When Thomas Edison was 28-years-old, he had already worked several jobs, filed multiple patents, opened his own telegraph manufacturing shop and created the electric pen.
So when our peers say “I don’t have time. I am too busy…”, it makes me think of what Edison would say.
The theory that we need to be in school only to learn what is relevant to our major is extremely outdated, yet so many students still hold true to that ideology. We don’t go to school to learn only about history or molecular biology, but also how we can become democratic citizens and adults, a process that should have started in high school.
With this said, students with a “lack of time management skills” is preposterous, but we hear the time excuse more often than any other. Our ability to manage time and events, both social and school related, should be at a peak. But in reality, we look like we are moving further away from this ideal.
We put too much emphasis on the social events in our lives and even more on the art of lounging in common rooms and lobbies than the events that need to be deemed important.
Instead, our time management skills have been condemned to a back road, left to waste away and never be used in a professional manner.
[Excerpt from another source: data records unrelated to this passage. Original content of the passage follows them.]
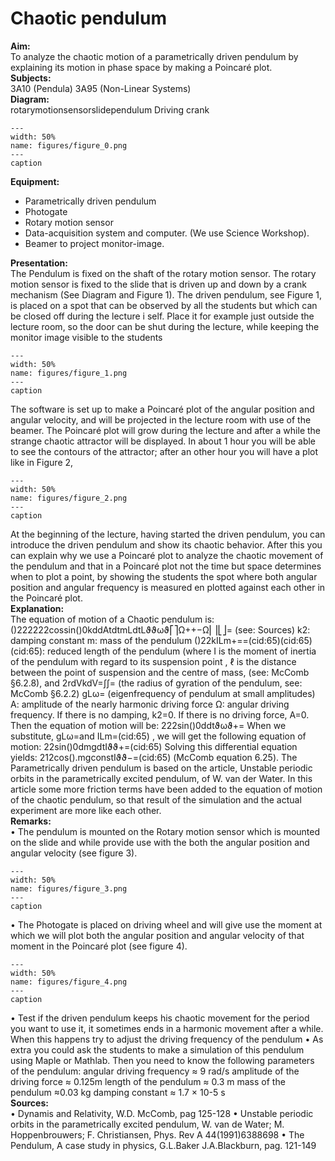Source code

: # Chaotic pendulum 
     
<b> Aim: </b>  
 To analyze the chaotic motion of a parametrically driven pendulum by explaining its motion in phase space by making a Poincaré plot.    
<b> Subjects: </b>  
 3A10 (Pendula) 3A95 (Non-Linear Systems)   
<b> Diagram: </b>  
    rotarymotionsensorslidependulum Driving crank   
```{figure} figures/figure_0.png  
---  
width: 50%  
name: figures/figure_0.png  
---  
caption  
``` 
    
<b> Equipment: </b>  
 
 *  Parametrically driven pendulum  
 *  Photogate 
 *  Rotary motion sensor   
 *  Data-acquisition system and computer. (We use Science Workshop). 
 *  Beamer to project monitor-image.
      
<b> Presentation: </b>  
 The Pendulum is fixed on the shaft of the rotary motion sensor. The rotary motion sensor is fixed to the slide that is driven up and down by a crank mechanism (See Diagram and Figure 1). The driven pendulum, see Figure 1, is placed on a spot that can be observed by all the students but which can be closed off during the lecture i self. Place it for example just outside the lecture room, so the door can be shut during the lecture, while keeping the monitor image visible to the students       
```{figure} figures/figure_1.png  
---  
width: 50%  
name: figures/figure_1.png  
---  
caption  
``` 
  The software is set up to make a Poincaré plot of the angular position and angular velocity, and will be projected in the lecture room with use of the beamer. The Poincaré plot will grow during the lecture and after a while the strange chaotic attractor will be displayed. In about 1 hour you will be able to see the contours of the attractor; after an other hour you will have a plot like in Figure 2,    
```{figure} figures/figure_2.png  
---  
width: 50%  
name: figures/figure_2.png  
---  
caption  
``` 
 At the beginning of the lecture, having started the driven pendulum, you can introduce the driven pendulum and show its chaotic behavior. After this you can explain why we use a Poincaré plot to analyze the chaotic movement of the pendulum and that in a Poincaré plot not the time but space determines when to plot a point, by showing the students the spot where both angular position and angular frequency is measured en plotted against each other in the Poincaré plot.     
<b> Explanation: </b>  
 The equation of motion of a Chaotic pendulum is:  ()222222cossin()0kddAtdtmLdtLϑϑωϑ⎡⎤Ω++−Ω⎢⎥⎣⎦=   (see: Sources)  k2: damping constant m: mass of the pendulum ()22kILm+==(cid:65)(cid:65)(cid:65): reduced length of the pendulum (where I  is the moment of inertia of the pendulum with regard to its suspension point , ℓ  is the distance between the point of suspension and the centre of mass, (see: McComb §6.2.8), and 2rdVkdV=∫∫= (the radius of gyration of the pendulum, see: McComb §6.2.2)  gLω= (eigenfrequency of pendulum at small amplitudes) A: amplitude of the nearly harmonic driving force  Ω: angular driving frequency.  If there is no damping, k2=0. If there is no driving force, A=0. Then the equation of motion will be:  222sin()0ddtϑωϑ+=  When we substitute, gLω=and ILm=(cid:65) , we will get the following equation of motion:  22sin()0dmgdtIϑϑ+=(cid:65) Solving this differential equation yields: 212cos().mgconstIϑϑ−=(cid:65)  (McComb equation 6.25). The Parametrically driven pendulum is based on the article, Unstable periodic orbits in the parametrically excited pendulum, of W. van der Water. In this article some more friction terms have been added to the equation of motion of the chaotic pendulum, so that result of the simulation and the actual experiment are more like each other.     
<b> Remarks: </b>  
 • The pendulum is mounted on the Rotary motion sensor which is mounted on the slide and while provide use with the both the angular position and angular velocity (see figure 3).    
```{figure} figures/figure_3.png  
---  
width: 50%  
name: figures/figure_3.png  
---  
caption  
``` 
 • The Photogate is placed on driving wheel and will give use the moment at which  we will plot both the angular position and angular velocity of that moment in the Poincaré plot (see figure 4).    
```{figure} figures/figure_4.png  
---  
width: 50%  
name: figures/figure_4.png  
---  
caption  
``` 
 • Test if the driven pendulum keeps his chaotic movement for the period you want to use it, it sometimes ends in a harmonic movement after a while. When this happens try to adjust the driving frequency of the pendulum  • As extra you could ask the students to make a simulation of this pendulum using Maple or Mathlab. Then you need to know the following parameters of the pendulum: angular driving frequency ≈ 9 rad/s  amplitude of the driving force ≈ 0.125m length of the pendulum ≈ 0.3 m mass of the pendulum ≈0.03 kg  damping constant ≈ 1.7 × 10-5  s    
<b> Sources: </b>  
 • Dynamis and Relativity, W.D. McComb, pag 125-128 • Unstable periodic orbits in the parametrically excited pendulum, W. van de Water; M. Hoppenbrouwers; F. Christiansen, Phys. Rev A 44(1991)6388698 • The Pendulum, A case study in physics, G.L.Baker J.A.Blackburn, pag. 121-149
No potential employer is going to hire the first applicant that can show a lack of punctuality or disinterest in homework.
As college students, we need to look at ourselves and where we are headed, understanding that what we do with our time will better assist us in our forward movement. This is the perfect time for us to practice writing down times and appointments in our free planners and sticking to those arrangements. Now is when we should be experimenting with ways we can perfect the balancing of our social agenda and our desire to graduate.
Perhaps a simple “no” here and there, or moving to a desk in the library rather than a chair in front of a television will bring us closer to the ideals Edison had when he was young. If not, at least we will be using our time wisely.